## Exercise prompt
Whenever a line below includes the string "distributions", show it.

Stored data entries:

•••

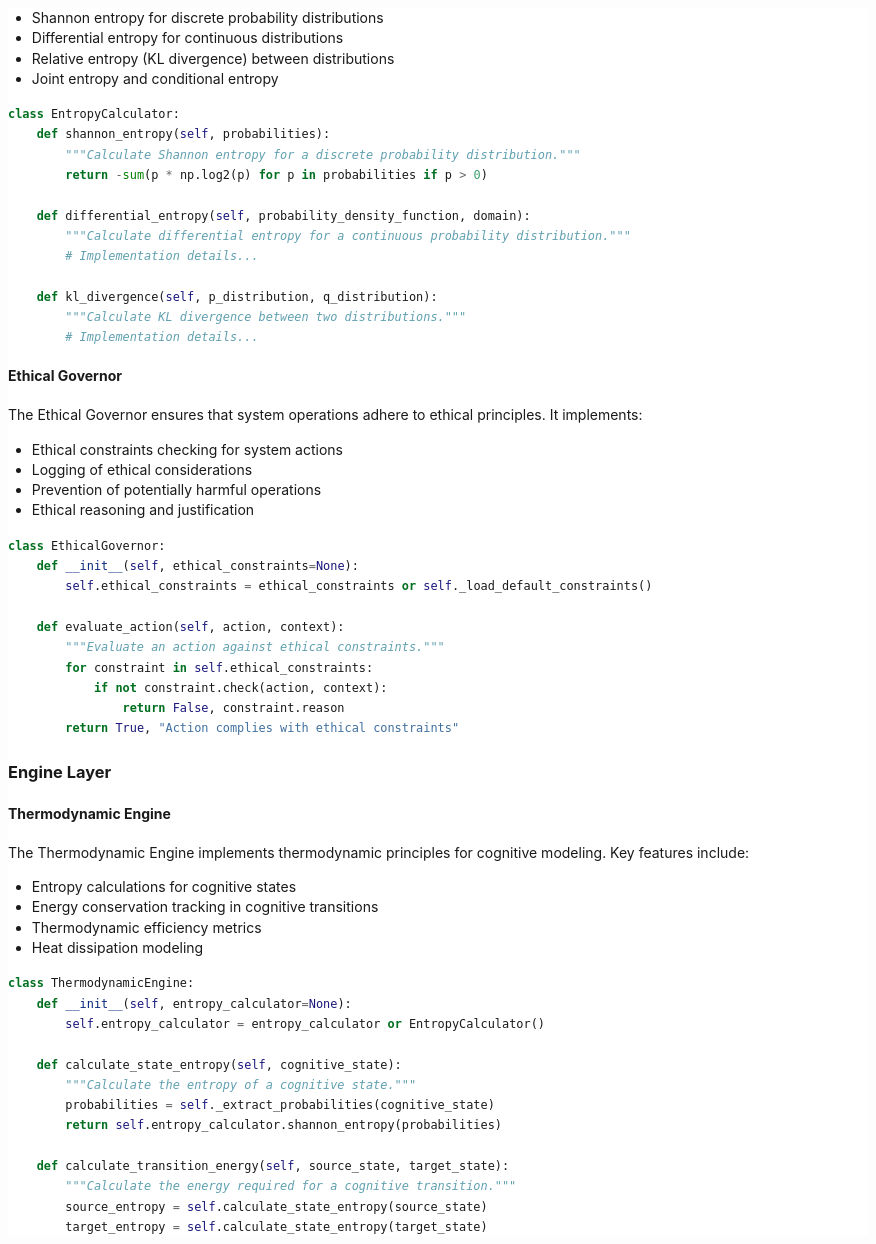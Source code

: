 - Shannon entropy for discrete probability distributions
- Differential entropy for continuous distributions
- Relative entropy (KL divergence) between distributions
- Joint entropy and conditional entropy

```python
class EntropyCalculator:
    def shannon_entropy(self, probabilities):
        """Calculate Shannon entropy for a discrete probability distribution."""
        return -sum(p * np.log2(p) for p in probabilities if p > 0)
        
    def differential_entropy(self, probability_density_function, domain):
        """Calculate differential entropy for a continuous probability distribution."""
        # Implementation details...
        
    def kl_divergence(self, p_distribution, q_distribution):
        """Calculate KL divergence between two distributions."""
        # Implementation details...
```

#### Ethical Governor

The Ethical Governor ensures that system operations adhere to ethical principles. It implements:

- Ethical constraints checking for system actions
- Logging of ethical considerations
- Prevention of potentially harmful operations
- Ethical reasoning and justification

```python
class EthicalGovernor:
    def __init__(self, ethical_constraints=None):
        self.ethical_constraints = ethical_constraints or self._load_default_constraints()
        
    def evaluate_action(self, action, context):
        """Evaluate an action against ethical constraints."""
        for constraint in self.ethical_constraints:
            if not constraint.check(action, context):
                return False, constraint.reason
        return True, "Action complies with ethical constraints"
```

### Engine Layer

#### Thermodynamic Engine

The Thermodynamic Engine implements thermodynamic principles for cognitive modeling. Key features include:

- Entropy calculations for cognitive states
- Energy conservation tracking in cognitive transitions
- Thermodynamic efficiency metrics
- Heat dissipation modeling

```python
class ThermodynamicEngine:
    def __init__(self, entropy_calculator=None):
        self.entropy_calculator = entropy_calculator or EntropyCalculator()
        
    def calculate_state_entropy(self, cognitive_state):
        """Calculate the entropy of a cognitive state."""
        probabilities = self._extract_probabilities(cognitive_state)
        return self.entropy_calculator.shannon_entropy(probabilities)
        
    def calculate_transition_energy(self, source_state, target_state):
        """Calculate the energy required for a cognitive transition."""
        source_entropy = self.calculate_state_entropy(source_state)
        target_entropy = self.calculate_state_entropy(target_state)
```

•••

## Your response
: - Shannon entropy for discrete probability distributions
- Differential entropy for continuous distributions
- Relative entropy (KL divergence) between distributions
        """Calculate KL divergence between two distributions."""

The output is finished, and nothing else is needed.